Tim Nevius, Former NCAA investigator and Executive Director of the College Athlete Advocacy Initiative: “College athletes put their bodies and brains at risk every day for the benefit of a multibillion-dollar industry that refuses to afford them basic protections and fundamental rights. Serious conflicts of interest regarding medical decisions endanger the athletes and a refusal to implement and enforce common sense health and safety rules undermines the purpose for which our educational institutions purportedly exist. Time and again, college sports leaders have failed and we cannot trust them to do what is right. It’s a new age and we need immediate, bi-partisan action led by Senator Murphy to reform this broken system, protect our young people, and correct the disturbing inequities in college sports.
Charles Grantham, Director of the Center for Sports Management at Seton Hall University and Former Executive Director of the National Basketball Players Association : “The true measure of a man is not how he behaves in moments of comfort and convenience but how he stands at times of controversy and challenges.” Martin Luther King Jr. I applaud and support Senator Murphy and his action to protect college athletes from the abuses of the unethical and exploitative behavior of the NCAA. Its false narrative of the “amateurism” business model has enabled the non-profit, educational institutions of the power conferences to generate substantial revenue running, in effect, “for profit” sports franchises in football and basketball.”

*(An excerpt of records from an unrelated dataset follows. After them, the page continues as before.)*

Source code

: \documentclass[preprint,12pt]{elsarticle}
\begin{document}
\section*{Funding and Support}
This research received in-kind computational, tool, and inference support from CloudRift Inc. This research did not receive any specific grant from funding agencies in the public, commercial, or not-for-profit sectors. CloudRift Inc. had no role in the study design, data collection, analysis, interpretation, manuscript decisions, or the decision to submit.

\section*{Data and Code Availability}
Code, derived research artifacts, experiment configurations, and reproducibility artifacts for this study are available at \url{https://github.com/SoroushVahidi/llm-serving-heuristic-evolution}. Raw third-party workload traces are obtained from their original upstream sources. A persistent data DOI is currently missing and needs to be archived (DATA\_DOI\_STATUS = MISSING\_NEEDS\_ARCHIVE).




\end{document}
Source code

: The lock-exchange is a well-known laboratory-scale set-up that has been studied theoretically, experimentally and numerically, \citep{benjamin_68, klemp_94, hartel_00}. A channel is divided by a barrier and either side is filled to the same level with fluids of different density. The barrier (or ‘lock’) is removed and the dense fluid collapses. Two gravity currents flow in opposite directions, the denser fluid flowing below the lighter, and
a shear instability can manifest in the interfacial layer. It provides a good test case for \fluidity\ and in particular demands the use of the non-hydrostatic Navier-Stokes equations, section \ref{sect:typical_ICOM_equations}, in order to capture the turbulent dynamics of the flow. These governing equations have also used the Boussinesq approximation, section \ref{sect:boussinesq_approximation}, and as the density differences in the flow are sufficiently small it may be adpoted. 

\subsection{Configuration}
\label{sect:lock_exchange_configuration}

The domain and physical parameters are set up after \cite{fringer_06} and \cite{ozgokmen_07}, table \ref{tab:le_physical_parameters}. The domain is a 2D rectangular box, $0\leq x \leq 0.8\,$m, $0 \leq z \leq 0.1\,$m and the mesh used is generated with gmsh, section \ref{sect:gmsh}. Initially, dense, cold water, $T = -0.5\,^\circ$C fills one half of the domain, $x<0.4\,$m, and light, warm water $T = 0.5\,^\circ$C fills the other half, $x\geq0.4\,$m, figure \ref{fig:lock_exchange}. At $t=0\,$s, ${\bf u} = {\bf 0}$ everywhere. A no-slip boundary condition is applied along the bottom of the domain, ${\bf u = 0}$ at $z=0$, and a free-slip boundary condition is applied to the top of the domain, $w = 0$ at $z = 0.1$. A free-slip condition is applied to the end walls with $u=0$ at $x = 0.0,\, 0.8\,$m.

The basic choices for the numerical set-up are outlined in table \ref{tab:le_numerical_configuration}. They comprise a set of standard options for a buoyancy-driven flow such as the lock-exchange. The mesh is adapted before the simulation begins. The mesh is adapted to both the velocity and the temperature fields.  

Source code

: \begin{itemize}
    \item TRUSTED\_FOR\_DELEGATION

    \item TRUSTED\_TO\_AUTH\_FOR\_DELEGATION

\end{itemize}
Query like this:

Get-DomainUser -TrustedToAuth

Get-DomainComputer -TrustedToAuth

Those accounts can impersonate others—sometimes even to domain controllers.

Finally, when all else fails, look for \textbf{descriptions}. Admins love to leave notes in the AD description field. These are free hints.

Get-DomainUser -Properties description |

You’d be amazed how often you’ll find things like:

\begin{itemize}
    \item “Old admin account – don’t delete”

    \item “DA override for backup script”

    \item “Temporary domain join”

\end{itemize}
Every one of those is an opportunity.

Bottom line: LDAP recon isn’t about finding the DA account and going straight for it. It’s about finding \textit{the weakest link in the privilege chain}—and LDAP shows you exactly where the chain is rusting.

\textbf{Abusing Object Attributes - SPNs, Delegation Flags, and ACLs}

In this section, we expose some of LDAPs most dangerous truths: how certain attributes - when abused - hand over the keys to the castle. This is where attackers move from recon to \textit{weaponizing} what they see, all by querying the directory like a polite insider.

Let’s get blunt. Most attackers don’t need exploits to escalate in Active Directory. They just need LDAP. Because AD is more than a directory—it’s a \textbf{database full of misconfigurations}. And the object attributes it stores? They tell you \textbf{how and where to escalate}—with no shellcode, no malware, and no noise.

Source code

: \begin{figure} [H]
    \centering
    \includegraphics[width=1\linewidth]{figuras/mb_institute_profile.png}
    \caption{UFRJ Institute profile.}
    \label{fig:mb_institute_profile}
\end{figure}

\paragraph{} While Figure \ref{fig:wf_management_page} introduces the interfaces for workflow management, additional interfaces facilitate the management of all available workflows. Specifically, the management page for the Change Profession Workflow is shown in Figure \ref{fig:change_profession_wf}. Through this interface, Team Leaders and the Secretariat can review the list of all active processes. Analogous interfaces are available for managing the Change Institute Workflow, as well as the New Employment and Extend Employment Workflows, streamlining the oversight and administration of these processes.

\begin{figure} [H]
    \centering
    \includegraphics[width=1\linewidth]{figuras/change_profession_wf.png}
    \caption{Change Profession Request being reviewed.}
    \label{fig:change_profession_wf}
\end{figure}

Murphy’s first report, released in March of last year during the annual men’s basketball “March Madness” tournament, examined the billions in revenues produced by college sports and how that money enriches nearly everyone but the athletes themselves. Coaches, former athletes, and advocates have spoken out in support of Murphy’s first report. Murphy’s second report examined the ways in which colleges fail in providing athletes the education they deserve. This report similarly received praise from coaches, former athletes and advocates.
In December, Murphy and U.S. Senator Mitt Romney (R-Utah) created the working group along with U.S. Senators Marco Rubio (R-Fla.), David Perdue (R-Ga.), and Cory Booker (D-N.J.) in order to facilitate ongoing discussions about student-athlete compensation and related issues among members, as well as with collegiate partners, athletes, and experts who wish to engage lawmakers.